Set down exactly, from the records below, the line with "the **ExtraUserInformation** table.</span></span>" through the line with "for Facebook API</span></span>", and nothing else.

DATASET RECORDS =>
---+---
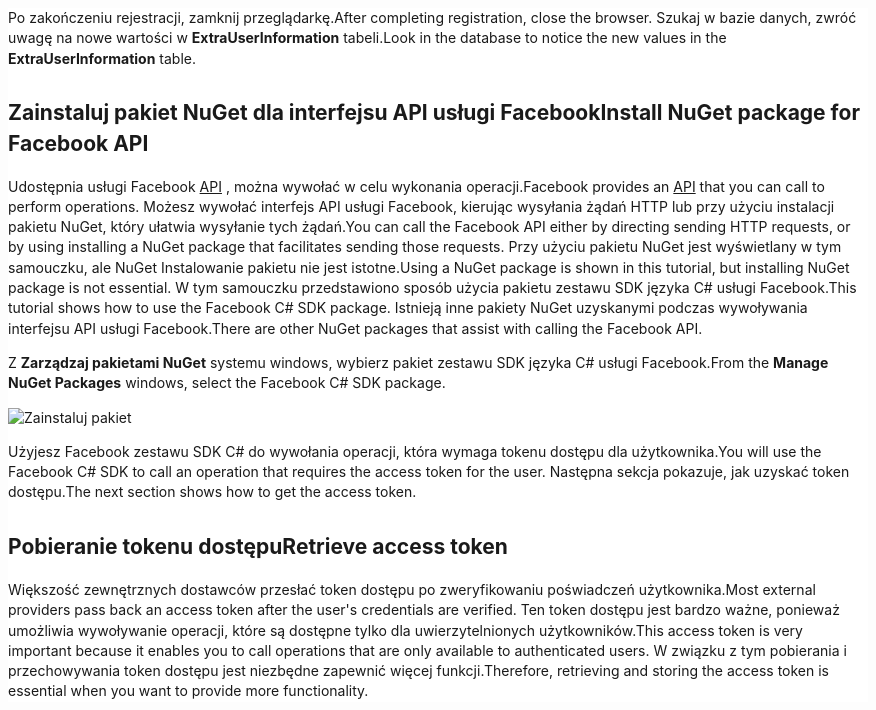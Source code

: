 <span data-ttu-id="9f1b3-264">Po zakończeniu rejestracji, zamknij przeglądarkę.</span><span class="sxs-lookup"><span data-stu-id="9f1b3-264">After completing registration, close the browser.</span></span> <span data-ttu-id="9f1b3-265">Szukaj w bazie danych, zwróć uwagę na nowe wartości w **ExtraUserInformation** tabeli.</span><span class="sxs-lookup"><span data-stu-id="9f1b3-265">Look in the database to notice the new values in the **ExtraUserInformation** table.</span></span>

## <a name="install-nuget-package-for-facebook-api"></a><span data-ttu-id="9f1b3-266">Zainstaluj pakiet NuGet dla interfejsu API usługi Facebook</span><span class="sxs-lookup"><span data-stu-id="9f1b3-266">Install NuGet package for Facebook API</span></span>

<span data-ttu-id="9f1b3-267">Udostępnia usługi Facebook [API](https://developers.facebook.com/docs/reference/apis/) , można wywołać w celu wykonania operacji.</span><span class="sxs-lookup"><span data-stu-id="9f1b3-267">Facebook provides an [API](https://developers.facebook.com/docs/reference/apis/) that you can call to perform operations.</span></span> <span data-ttu-id="9f1b3-268">Możesz wywołać interfejs API usługi Facebook, kierując wysyłania żądań HTTP lub przy użyciu instalacji pakietu NuGet, który ułatwia wysyłanie tych żądań.</span><span class="sxs-lookup"><span data-stu-id="9f1b3-268">You can call the Facebook API either by directing sending HTTP requests, or by using installing a NuGet package that facilitates sending those requests.</span></span> <span data-ttu-id="9f1b3-269">Przy użyciu pakietu NuGet jest wyświetlany w tym samouczku, ale NuGet Instalowanie pakietu nie jest istotne.</span><span class="sxs-lookup"><span data-stu-id="9f1b3-269">Using a NuGet package is shown in this tutorial, but installing NuGet package is not essential.</span></span> <span data-ttu-id="9f1b3-270">W tym samouczku przedstawiono sposób użycia pakietu zestawu SDK języka C# usługi Facebook.</span><span class="sxs-lookup"><span data-stu-id="9f1b3-270">This tutorial shows how to use the Facebook C# SDK package.</span></span> <span data-ttu-id="9f1b3-271">Istnieją inne pakiety NuGet uzyskanymi podczas wywoływania interfejsu API usługi Facebook.</span><span class="sxs-lookup"><span data-stu-id="9f1b3-271">There are other NuGet packages that assist with calling the Facebook API.</span></span>

<span data-ttu-id="9f1b3-272">Z **Zarządzaj pakietami NuGet** systemu windows, wybierz pakiet zestawu SDK języka C# usługi Facebook.</span><span class="sxs-lookup"><span data-stu-id="9f1b3-272">From the **Manage NuGet Packages** windows, select the Facebook C# SDK package.</span></span>

![Zainstaluj pakiet](using-oauth-providers-with-mvc/_static/image13.png)

<span data-ttu-id="9f1b3-274">Użyjesz Facebook zestawu SDK C# do wywołania operacji, która wymaga tokenu dostępu dla użytkownika.</span><span class="sxs-lookup"><span data-stu-id="9f1b3-274">You will use the Facebook C# SDK to call an operation that requires the access token for the user.</span></span> <span data-ttu-id="9f1b3-275">Następna sekcja pokazuje, jak uzyskać token dostępu.</span><span class="sxs-lookup"><span data-stu-id="9f1b3-275">The next section shows how to get the access token.</span></span>

## <a name="retrieve-access-token"></a><span data-ttu-id="9f1b3-276">Pobieranie tokenu dostępu</span><span class="sxs-lookup"><span data-stu-id="9f1b3-276">Retrieve access token</span></span>

<span data-ttu-id="9f1b3-277">Większość zewnętrznych dostawców przesłać token dostępu po zweryfikowaniu poświadczeń użytkownika.</span><span class="sxs-lookup"><span data-stu-id="9f1b3-277">Most external providers pass back an access token after the user's credentials are verified.</span></span> <span data-ttu-id="9f1b3-278">Ten token dostępu jest bardzo ważne, ponieważ umożliwia wywoływanie operacji, które są dostępne tylko dla uwierzytelnionych użytkowników.</span><span class="sxs-lookup"><span data-stu-id="9f1b3-278">This access token is very important because it enables you to call operations that are only available to authenticated users.</span></span> <span data-ttu-id="9f1b3-279">W związku z tym pobierania i przechowywania token dostępu jest niezbędne zapewnić więcej funkcji.</span><span class="sxs-lookup"><span data-stu-id="9f1b3-279">Therefore, retrieving and storing the access token is essential when you want to provide more functionality.</span></span>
---+---
ANSWER BELOW =>
: <span data-ttu-id="9f1b3-264">Po zakończeniu rejestracji, zamknij przeglądarkę.</span><span class="sxs-lookup"><span data-stu-id="9f1b3-264">After completing registration, close the browser.</span></span> <span data-ttu-id="9f1b3-265">Szukaj w bazie danych, zwróć uwagę na nowe wartości w **ExtraUserInformation** tabeli.</span><span class="sxs-lookup"><span data-stu-id="9f1b3-265">Look in the database to notice the new values in the **ExtraUserInformation** table.</span></span>

## <a name="install-nuget-package-for-facebook-api"></a><span data-ttu-id="9f1b3-266">Zainstaluj pakiet NuGet dla interfejsu API usługi Facebook</span><span class="sxs-lookup"><span data-stu-id="9f1b3-266">Install NuGet package for Facebook API</span></span>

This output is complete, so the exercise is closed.